**PROBLEM TO WORK ON**
Your copy should hold every record verbatim and none of the pictures.

**EXERCISE MATERIAL**
=-=-=

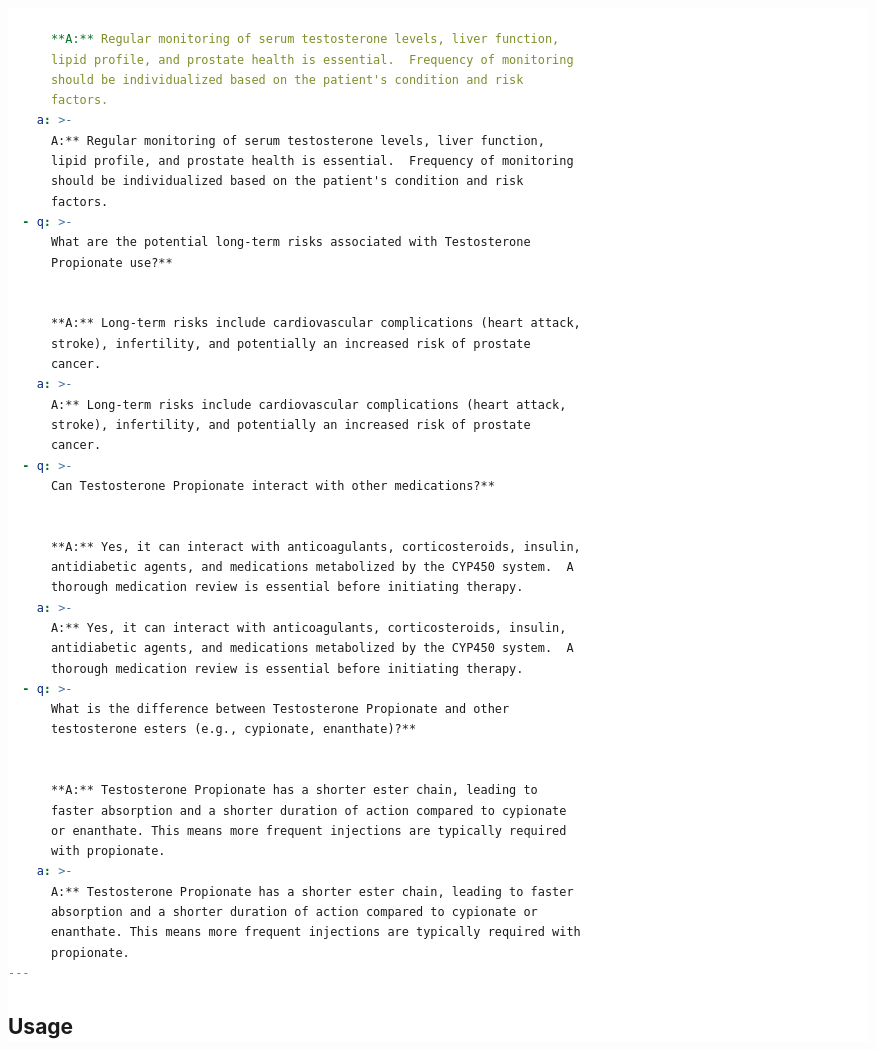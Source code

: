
 ```yaml

      **A:** Regular monitoring of serum testosterone levels, liver function,
      lipid profile, and prostate health is essential.  Frequency of monitoring
      should be individualized based on the patient's condition and risk
      factors.
    a: >-
      A:** Regular monitoring of serum testosterone levels, liver function,
      lipid profile, and prostate health is essential.  Frequency of monitoring
      should be individualized based on the patient's condition and risk
      factors.
  - q: >-
      What are the potential long-term risks associated with Testosterone
      Propionate use?**


      **A:** Long-term risks include cardiovascular complications (heart attack,
      stroke), infertility, and potentially an increased risk of prostate
      cancer.
    a: >-
      A:** Long-term risks include cardiovascular complications (heart attack,
      stroke), infertility, and potentially an increased risk of prostate
      cancer.
  - q: >-
      Can Testosterone Propionate interact with other medications?**


      **A:** Yes, it can interact with anticoagulants, corticosteroids, insulin,
      antidiabetic agents, and medications metabolized by the CYP450 system.  A
      thorough medication review is essential before initiating therapy.
    a: >-
      A:** Yes, it can interact with anticoagulants, corticosteroids, insulin,
      antidiabetic agents, and medications metabolized by the CYP450 system.  A
      thorough medication review is essential before initiating therapy.
  - q: >-
      What is the difference between Testosterone Propionate and other
      testosterone esters (e.g., cypionate, enanthate)?**


      **A:** Testosterone Propionate has a shorter ester chain, leading to
      faster absorption and a shorter duration of action compared to cypionate
      or enanthate. This means more frequent injections are typically required
      with propionate.
    a: >-
      A:** Testosterone Propionate has a shorter ester chain, leading to faster
      absorption and a shorter duration of action compared to cypionate or
      enanthate. This means more frequent injections are typically required with
      propionate.
---
```

## **Usage**
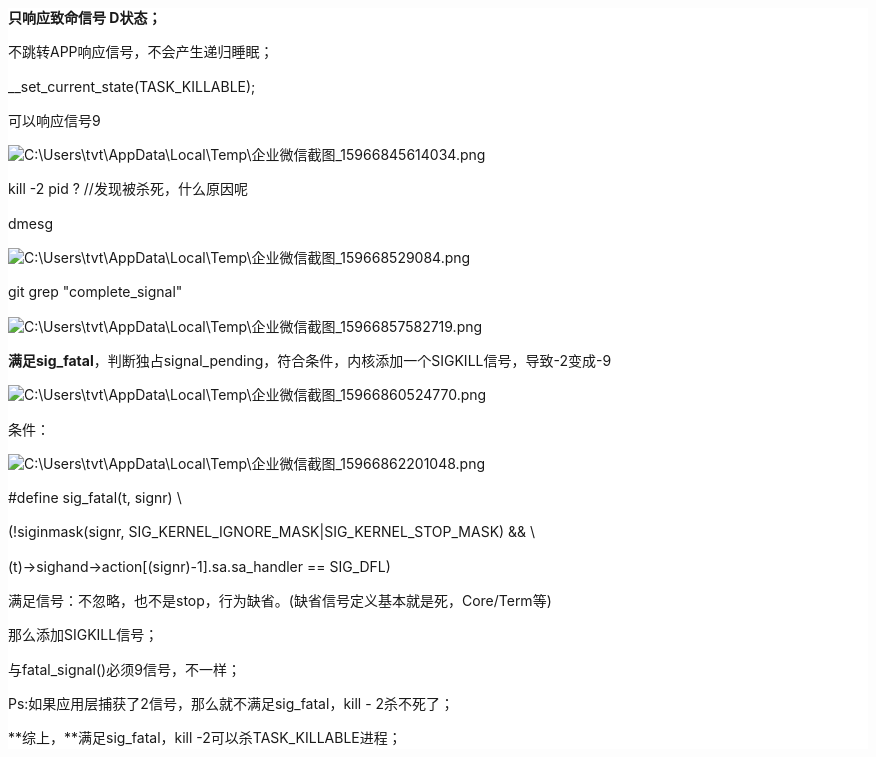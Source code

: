 **只响应致命信号 D状态；**

不跳转APP响应信号，不会产生递归睡眠；

\__set_current_state(TASK_KILLABLE);

可以响应信号9

![C:\\Users\\tvt\\AppData\\Local\\Temp\\企业微信截图_15966845614034.png](media/3d68e86238fe063ae17bc97512136611.png)

kill -2 pid ?  //发现被杀死，什么原因呢

dmesg

![C:\\Users\\tvt\\AppData\\Local\\Temp\\企业微信截图_159668529084.png](media/8500b4ed59bb9aee061b415055641aae.png)

git grep "complete_signal"

![C:\\Users\\tvt\\AppData\\Local\\Temp\\企业微信截图_15966857582719.png](media/aa4a4cf3f1ee2cd5c3f5d8faa796e23a.png)

**满足sig_fatal**，判断独占signal_pending，符合条件，内核添加一个SIGKILL信号，导致-2变成-9

![C:\\Users\\tvt\\AppData\\Local\\Temp\\企业微信截图_15966860524770.png](media/d3e7a98c336cf79479f4beccb9ace563.png)

条件：

![C:\\Users\\tvt\\AppData\\Local\\Temp\\企业微信截图_15966862201048.png](media/bdc19036353f5a541e51368f3f351871.png)

\#define sig_fatal(t, signr) \\

(!siginmask(signr, SIG_KERNEL_IGNORE_MASK\|SIG_KERNEL_STOP_MASK) && \\

(t)-\>sighand-\>action[(signr)-1].sa.sa_handler == SIG_DFL)

满足信号：不忽略，也不是stop，行为缺省。(缺省信号定义基本就是死，Core/Term等)

那么添加SIGKILL信号；

与fatal_signal()必须9信号，不一样；

Ps:如果应用层捕获了2信号，那么就不满足sig_fatal，kill - 2杀不死了；

**综上，**满足sig_fatal，kill -2可以杀TASK_KILLABLE进程；
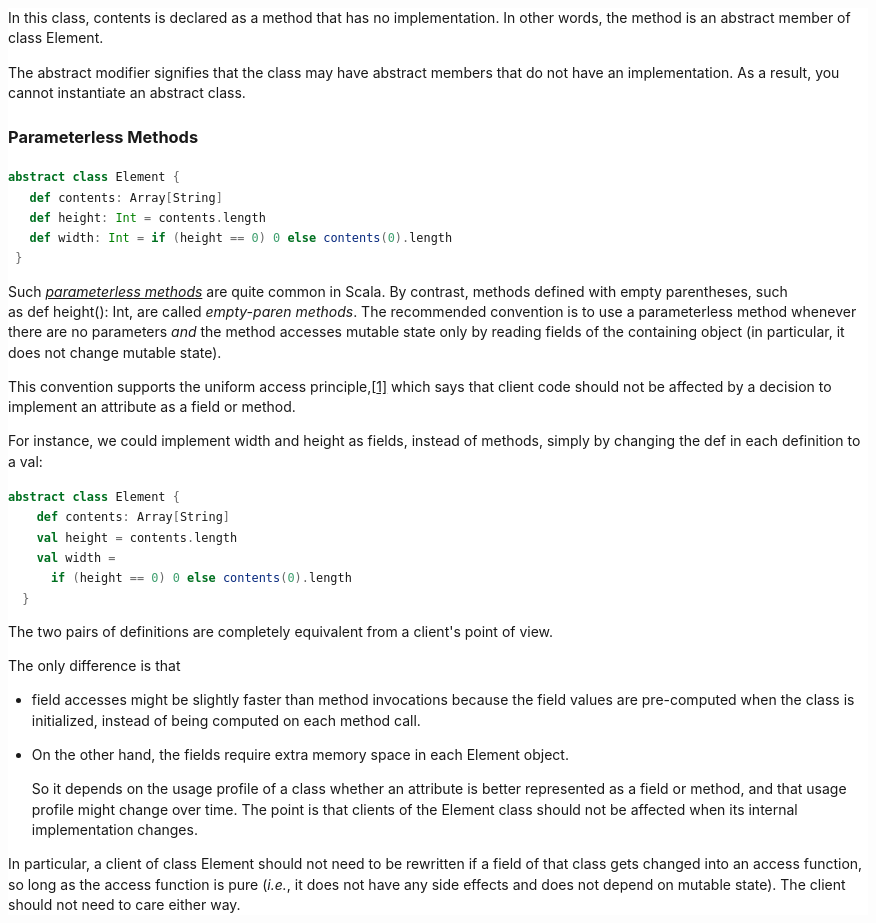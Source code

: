 In this class, contents is declared as a method that has no implementation. In other words, the method is an abstract member of class Element. 

The abstract modifier signifies that the class may have abstract members that do not have an implementation. As a result, you cannot instantiate an abstract class.

### Parameterless Methods

 ``` scala
 abstract class Element {
    def contents: Array[String]
    def height: Int = contents.length
    def width: Int = if (height == 0) 0 else contents(0).length
  }
 ```

Such [*parameterless methods*](https://www.safaribooksonline.com/library/view/programming-in-scala/9780981531687/glossary.html#g-1903107585) are quite common in Scala. By contrast, methods defined with empty parentheses, such as def height(): Int, are called *empty-paren methods*. The recommended convention is to use a parameterless method whenever there are no parameters *and* the method accesses mutable state only by reading fields of the containing object (in particular, it does not change mutable state).



This convention supports the uniform access principle,[[1\]](https://www.safaribooksonline.com/library/view/programming-in-scala/9780981531687/composition-and-inheritance.html#footnotemain10-1) which says that client code should not be affected by a decision to implement an attribute as a field or method.

For instance, we could implement width and height as fields, instead of methods, simply by changing the def in each definition to a val:

``` scala
abstract class Element {
    def contents: Array[String]
    val height = contents.length
    val width = 
      if (height == 0) 0 else contents(0).length
  }
```

The two pairs of definitions are completely equivalent from a client's point of view. 

The only difference is that 

* field accesses might be slightly faster than method invocations because the field values are pre-computed when the class is initialized, instead of being computed on each method call. 

* On the other hand, the fields require extra memory space in each Element object. 

  So it depends on the usage profile of a class whether an attribute is better represented as a field or method, and that usage profile might change over time. The point is that clients of the Element class should not be affected when its internal implementation changes.

In particular, a client of class Element should not need to be rewritten if a field of that class gets changed into an access function, so long as the access function is pure (*i.e.*, it does not have any side effects and does not depend on mutable state). The client should not need to care either way.


[nqp]: https://en.wikipedia.org/wiki/Eight_queens_puzzle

=-=-=

**TASK SOLUTION**
Source code

:
 ```yaml

      **A:** Regular monitoring of serum testosterone levels, liver function,
      lipid profile, and prostate health is essential.  Frequency of monitoring
      should be individualized based on the patient's condition and risk
      factors.
    a: >-
      A:** Regular monitoring of serum testosterone levels, liver function,
      lipid profile, and prostate health is essential.  Frequency of monitoring
      should be individualized based on the patient's condition and risk
      factors.
  - q: >-
      What are the potential long-term risks associated with Testosterone
      Propionate use?**


      **A:** Long-term risks include cardiovascular complications (heart attack,
      stroke), infertility, and potentially an increased risk of prostate
      cancer.
    a: >-
      A:** Long-term risks include cardiovascular complications (heart attack,
      stroke), infertility, and potentially an increased risk of prostate
      cancer.
  - q: >-
      Can Testosterone Propionate interact with other medications?**


      **A:** Yes, it can interact with anticoagulants, corticosteroids, insulin,
      antidiabetic agents, and medications metabolized by the CYP450 system.  A
      thorough medication review is essential before initiating therapy.
    a: >-
      A:** Yes, it can interact with anticoagulants, corticosteroids, insulin,
      antidiabetic agents, and medications metabolized by the CYP450 system.  A
      thorough medication review is essential before initiating therapy.
  - q: >-
      What is the difference between Testosterone Propionate and other
      testosterone esters (e.g., cypionate, enanthate)?**


      **A:** Testosterone Propionate has a shorter ester chain, leading to
      faster absorption and a shorter duration of action compared to cypionate
      or enanthate. This means more frequent injections are typically required
      with propionate.
    a: >-
      A:** Testosterone Propionate has a shorter ester chain, leading to faster
      absorption and a shorter duration of action compared to cypionate or
      enanthate. This means more frequent injections are typically required with
      propionate.
---
```

## **Usage**
Source code

: **只响应致命信号 D状态；**

不跳转APP响应信号，不会产生递归睡眠；

\__set_current_state(TASK_KILLABLE);

可以响应信号9

![C:\\Users\\tvt\\AppData\\Local\\Temp\\企业微信截图_15966845614034.png](media/3d68e86238fe063ae17bc97512136611.png)

kill -2 pid ?  //发现被杀死，什么原因呢

dmesg

![C:\\Users\\tvt\\AppData\\Local\\Temp\\企业微信截图_159668529084.png](media/8500b4ed59bb9aee061b415055641aae.png)

git grep "complete_signal"

![C:\\Users\\tvt\\AppData\\Local\\Temp\\企业微信截图_15966857582719.png](media/aa4a4cf3f1ee2cd5c3f5d8faa796e23a.png)

**满足sig_fatal**，判断独占signal_pending，符合条件，内核添加一个SIGKILL信号，导致-2变成-9

![C:\\Users\\tvt\\AppData\\Local\\Temp\\企业微信截图_15966860524770.png](media/d3e7a98c336cf79479f4beccb9ace563.png)

条件：

![C:\\Users\\tvt\\AppData\\Local\\Temp\\企业微信截图_15966862201048.png](media/bdc19036353f5a541e51368f3f351871.png)

\#define sig_fatal(t, signr) \\

(!siginmask(signr, SIG_KERNEL_IGNORE_MASK\|SIG_KERNEL_STOP_MASK) && \\

(t)-\>sighand-\>action[(signr)-1].sa.sa_handler == SIG_DFL)

满足信号：不忽略，也不是stop，行为缺省。(缺省信号定义基本就是死，Core/Term等)

那么添加SIGKILL信号；

与fatal_signal()必须9信号，不一样；

Ps:如果应用层捕获了2信号，那么就不满足sig_fatal，kill - 2杀不死了；

**综上，**满足sig_fatal，kill -2可以杀TASK_KILLABLE进程；
Source code

: In this class, contents is declared as a method that has no implementation. In other words, the method is an abstract member of class Element. 

The abstract modifier signifies that the class may have abstract members that do not have an implementation. As a result, you cannot instantiate an abstract class.

### Parameterless Methods

 ``` scala
 abstract class Element {
    def contents: Array[String]
    def height: Int = contents.length
    def width: Int = if (height == 0) 0 else contents(0).length
  }
 ```

Such [*parameterless methods*](https://www.safaribooksonline.com/library/view/programming-in-scala/9780981531687/glossary.html#g-1903107585) are quite common in Scala. By contrast, methods defined with empty parentheses, such as def height(): Int, are called *empty-paren methods*. The recommended convention is to use a parameterless method whenever there are no parameters *and* the method accesses mutable state only by reading fields of the containing object (in particular, it does not change mutable state).



This convention supports the uniform access principle,[[1\]](https://www.safaribooksonline.com/library/view/programming-in-scala/9780981531687/composition-and-inheritance.html#footnotemain10-1) which says that client code should not be affected by a decision to implement an attribute as a field or method.

For instance, we could implement width and height as fields, instead of methods, simply by changing the def in each definition to a val:

``` scala
abstract class Element {
    def contents: Array[String]
    val height = contents.length
    val width = 
      if (height == 0) 0 else contents(0).length
  }
```

The two pairs of definitions are completely equivalent from a client's point of view. 

The only difference is that 

* field accesses might be slightly faster than method invocations because the field values are pre-computed when the class is initialized, instead of being computed on each method call. 

* On the other hand, the fields require extra memory space in each Element object. 

  So it depends on the usage profile of a class whether an attribute is better represented as a field or method, and that usage profile might change over time. The point is that clients of the Element class should not be affected when its internal implementation changes.

In particular, a client of class Element should not need to be rewritten if a field of that class gets changed into an access function, so long as the access function is pure (*i.e.*, it does not have any side effects and does not depend on mutable state). The client should not need to care either way.


[nqp]: https://en.wikipedia.org/wiki/Eight_queens_puzzle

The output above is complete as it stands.